Section 6, art. 12, of the Constitution of the State of Texas, provides: “No corporation shall issue stock or bonds except for money paid, labor done or property actually received, and all fictitious increase of stock or indebtedness shall be void.”

Article 1308, e. 2, tit. 32, Revised Statutes of Texas 1925, in part is as follows: “Before the charter of a private corporation created for profit can be filed by the Secretary of State, the full amount of its authorized capital stock must be in good faith subscribed by its stockholders and fifty per cent, thereof paid in cash, or its equivalent in other property or labor done, the product of which shall be worth to the company the actual value at which it was taken or at which the property was received.”

Article 1330, c. 3, tit. 32, Revised Statutes of Texas 1926, is as follows: “The board of directors, trustees or managers of a corporation may increase its authorized capital when empowered to do so by a two-thirds vote of all its stock, by complying with the provisions of Article 1348. Upon such increase of stock being made in accordance with such provisions and certified to the Secretary of State by the directors, and, if the Secretary of State is satisfied that the increase has been made in accordance with law and that the requirements of law have been complied with as to the subscription and payment of stock and in other respects, as on an original, application for charter, he shall file such certificate of increase; and thereupon the same shall become a part of the capital stock of such corporation. Such certificate shall be filed and recorded in the same manner as the charter. [Id; Acts 1893, p. 123; G. L. Vol. 10, p. 553.]”

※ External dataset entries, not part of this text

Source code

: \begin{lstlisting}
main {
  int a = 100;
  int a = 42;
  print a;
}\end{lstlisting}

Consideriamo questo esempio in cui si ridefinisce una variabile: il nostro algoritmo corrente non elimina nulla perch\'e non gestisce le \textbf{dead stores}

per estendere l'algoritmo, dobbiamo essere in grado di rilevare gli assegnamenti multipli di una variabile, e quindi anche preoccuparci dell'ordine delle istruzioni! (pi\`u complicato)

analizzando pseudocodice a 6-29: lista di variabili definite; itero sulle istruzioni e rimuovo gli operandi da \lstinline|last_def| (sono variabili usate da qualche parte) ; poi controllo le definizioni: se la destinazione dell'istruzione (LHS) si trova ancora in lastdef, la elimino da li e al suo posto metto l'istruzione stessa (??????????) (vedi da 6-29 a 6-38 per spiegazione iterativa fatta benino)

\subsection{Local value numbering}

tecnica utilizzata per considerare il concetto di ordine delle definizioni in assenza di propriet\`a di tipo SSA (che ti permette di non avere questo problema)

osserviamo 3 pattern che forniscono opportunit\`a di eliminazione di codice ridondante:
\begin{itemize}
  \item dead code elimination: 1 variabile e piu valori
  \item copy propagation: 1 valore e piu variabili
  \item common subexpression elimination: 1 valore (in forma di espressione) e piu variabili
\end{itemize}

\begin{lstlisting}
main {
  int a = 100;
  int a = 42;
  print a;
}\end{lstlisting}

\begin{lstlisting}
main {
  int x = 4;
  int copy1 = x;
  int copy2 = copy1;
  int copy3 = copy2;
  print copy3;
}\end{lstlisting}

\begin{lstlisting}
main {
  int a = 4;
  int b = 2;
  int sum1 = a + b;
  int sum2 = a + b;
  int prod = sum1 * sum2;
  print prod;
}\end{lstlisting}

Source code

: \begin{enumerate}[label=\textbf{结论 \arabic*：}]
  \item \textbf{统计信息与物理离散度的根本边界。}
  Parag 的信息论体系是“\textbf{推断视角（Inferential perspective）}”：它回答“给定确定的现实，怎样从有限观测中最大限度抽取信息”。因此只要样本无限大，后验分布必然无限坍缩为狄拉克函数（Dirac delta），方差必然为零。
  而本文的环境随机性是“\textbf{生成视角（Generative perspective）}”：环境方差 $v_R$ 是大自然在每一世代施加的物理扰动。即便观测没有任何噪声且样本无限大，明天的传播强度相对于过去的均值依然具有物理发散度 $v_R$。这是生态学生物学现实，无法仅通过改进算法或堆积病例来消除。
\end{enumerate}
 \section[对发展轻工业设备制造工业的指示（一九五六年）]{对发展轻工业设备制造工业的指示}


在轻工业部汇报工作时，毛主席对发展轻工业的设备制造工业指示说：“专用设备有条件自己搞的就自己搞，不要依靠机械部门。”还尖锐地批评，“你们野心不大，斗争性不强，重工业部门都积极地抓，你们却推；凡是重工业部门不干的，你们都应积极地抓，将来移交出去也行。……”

*651 Article 1353, c. 3, tit. 32, Revised Statutes Texas 1925, is as follows: “No corporation shall issue any stock whatever, except for money paid, labor done which is reasonably worth at least the sum at which it was taken by the corporation, or property actually received reasonably worth at least the sum at which it was taken by the company. Any corporation which violates any provision of this article shall, on proof thereof in any court of competent jurisdiction, forfeit its charter, permit or license, as the case may be, and all rights and franchises which it holds under, from,.or by virtue of the laws of this state. [Acts 1907, p. 309.]”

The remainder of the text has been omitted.